[Start of section]

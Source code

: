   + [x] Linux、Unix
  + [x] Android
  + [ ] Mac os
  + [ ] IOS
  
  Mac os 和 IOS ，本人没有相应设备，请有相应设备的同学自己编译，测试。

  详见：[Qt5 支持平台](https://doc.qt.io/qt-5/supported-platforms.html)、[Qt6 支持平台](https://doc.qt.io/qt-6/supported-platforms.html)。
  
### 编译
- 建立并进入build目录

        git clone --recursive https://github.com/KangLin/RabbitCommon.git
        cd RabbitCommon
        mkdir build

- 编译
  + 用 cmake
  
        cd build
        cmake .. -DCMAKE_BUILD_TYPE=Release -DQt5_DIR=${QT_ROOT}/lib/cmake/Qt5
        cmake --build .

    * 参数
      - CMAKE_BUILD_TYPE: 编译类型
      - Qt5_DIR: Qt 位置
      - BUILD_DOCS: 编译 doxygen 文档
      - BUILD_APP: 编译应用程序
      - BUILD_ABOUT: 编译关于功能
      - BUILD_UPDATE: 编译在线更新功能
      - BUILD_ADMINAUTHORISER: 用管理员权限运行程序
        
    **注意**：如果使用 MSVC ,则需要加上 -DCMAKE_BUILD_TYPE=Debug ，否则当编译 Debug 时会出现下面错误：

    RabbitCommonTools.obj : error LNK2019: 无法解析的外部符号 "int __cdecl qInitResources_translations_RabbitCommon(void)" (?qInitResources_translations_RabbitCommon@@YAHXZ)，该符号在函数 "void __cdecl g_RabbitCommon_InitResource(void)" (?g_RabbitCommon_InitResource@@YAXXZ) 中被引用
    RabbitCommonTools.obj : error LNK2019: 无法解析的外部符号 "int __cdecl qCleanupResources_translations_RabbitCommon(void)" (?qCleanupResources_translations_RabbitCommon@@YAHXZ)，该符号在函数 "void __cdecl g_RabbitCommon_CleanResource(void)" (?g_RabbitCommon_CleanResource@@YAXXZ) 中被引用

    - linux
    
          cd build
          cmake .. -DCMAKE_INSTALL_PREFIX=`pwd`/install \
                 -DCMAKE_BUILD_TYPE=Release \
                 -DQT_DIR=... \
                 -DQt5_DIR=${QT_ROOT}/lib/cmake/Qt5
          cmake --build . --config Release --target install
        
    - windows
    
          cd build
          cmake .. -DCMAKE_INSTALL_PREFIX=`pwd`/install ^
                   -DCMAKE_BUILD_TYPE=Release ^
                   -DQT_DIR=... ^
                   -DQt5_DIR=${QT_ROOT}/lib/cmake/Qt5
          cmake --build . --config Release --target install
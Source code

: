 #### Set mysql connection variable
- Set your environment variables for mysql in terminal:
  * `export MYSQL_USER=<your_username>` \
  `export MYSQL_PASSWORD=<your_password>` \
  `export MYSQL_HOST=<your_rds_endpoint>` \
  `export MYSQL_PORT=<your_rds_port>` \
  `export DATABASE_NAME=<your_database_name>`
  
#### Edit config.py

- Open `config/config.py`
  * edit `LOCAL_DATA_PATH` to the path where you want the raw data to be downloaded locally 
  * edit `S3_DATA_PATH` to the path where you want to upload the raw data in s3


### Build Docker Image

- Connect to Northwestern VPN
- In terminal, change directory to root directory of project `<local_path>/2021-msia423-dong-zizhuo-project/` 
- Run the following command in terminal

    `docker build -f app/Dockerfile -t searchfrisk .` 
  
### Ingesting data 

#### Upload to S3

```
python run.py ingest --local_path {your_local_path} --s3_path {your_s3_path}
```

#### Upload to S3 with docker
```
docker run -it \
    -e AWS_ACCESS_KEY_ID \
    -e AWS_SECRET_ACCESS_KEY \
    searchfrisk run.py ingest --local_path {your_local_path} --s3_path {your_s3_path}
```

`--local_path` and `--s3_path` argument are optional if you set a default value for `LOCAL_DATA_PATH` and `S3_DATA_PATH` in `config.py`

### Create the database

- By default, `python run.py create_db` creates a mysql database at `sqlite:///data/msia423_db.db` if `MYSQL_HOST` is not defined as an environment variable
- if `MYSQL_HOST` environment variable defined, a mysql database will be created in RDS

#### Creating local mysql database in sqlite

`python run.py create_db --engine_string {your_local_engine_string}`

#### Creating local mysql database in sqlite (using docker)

[End of section]
[Start of section]

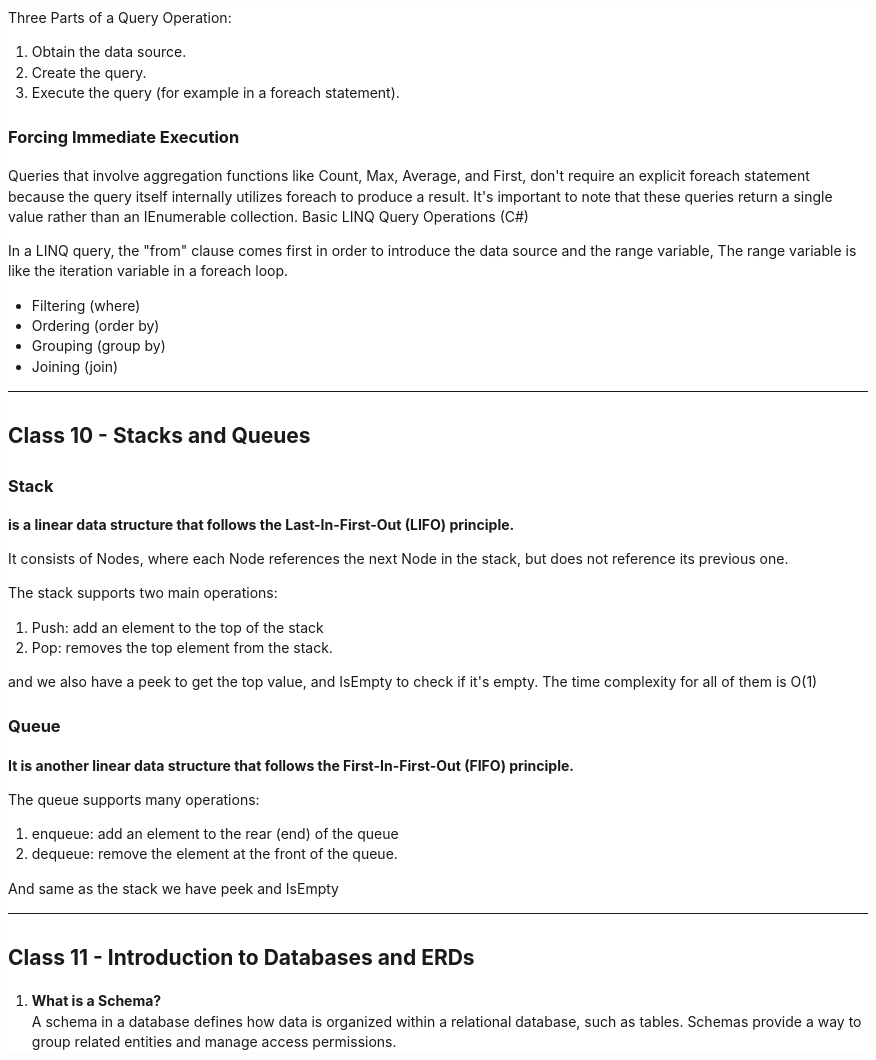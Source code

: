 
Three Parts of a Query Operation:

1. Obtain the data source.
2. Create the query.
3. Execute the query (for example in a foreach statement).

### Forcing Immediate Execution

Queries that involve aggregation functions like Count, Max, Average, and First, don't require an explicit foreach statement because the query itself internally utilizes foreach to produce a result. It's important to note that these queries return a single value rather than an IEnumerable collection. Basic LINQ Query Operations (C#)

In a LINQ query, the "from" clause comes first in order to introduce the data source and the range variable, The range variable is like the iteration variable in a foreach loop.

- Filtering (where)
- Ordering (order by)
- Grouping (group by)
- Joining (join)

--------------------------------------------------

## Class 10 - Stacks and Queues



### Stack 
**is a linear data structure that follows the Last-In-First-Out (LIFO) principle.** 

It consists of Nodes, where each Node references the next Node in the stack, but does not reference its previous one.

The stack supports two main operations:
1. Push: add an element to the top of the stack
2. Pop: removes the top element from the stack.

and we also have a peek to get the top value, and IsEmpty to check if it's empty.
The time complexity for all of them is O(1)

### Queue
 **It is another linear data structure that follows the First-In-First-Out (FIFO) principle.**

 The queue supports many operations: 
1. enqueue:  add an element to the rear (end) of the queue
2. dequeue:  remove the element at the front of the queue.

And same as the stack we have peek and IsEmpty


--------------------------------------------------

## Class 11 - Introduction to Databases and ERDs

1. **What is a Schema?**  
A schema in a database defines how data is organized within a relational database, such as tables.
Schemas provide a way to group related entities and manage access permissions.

[End of section]

» ASSIGNMENT:
Copy out each line of the data above, exactly, if it lies between the line holding "(end) of the queue" and the line holding "A schema in", inclusive; copy no other line.

» FINAL ANSWER:
1. enqueue:  add an element to the rear (end) of the queue
2. dequeue:  remove the element at the front of the queue.

And same as the stack we have peek and IsEmpty


--------------------------------------------------

## Class 11 - Introduction to Databases and ERDs

1. **What is a Schema?**  
A schema in a database defines how data is organized within a relational database, such as tables.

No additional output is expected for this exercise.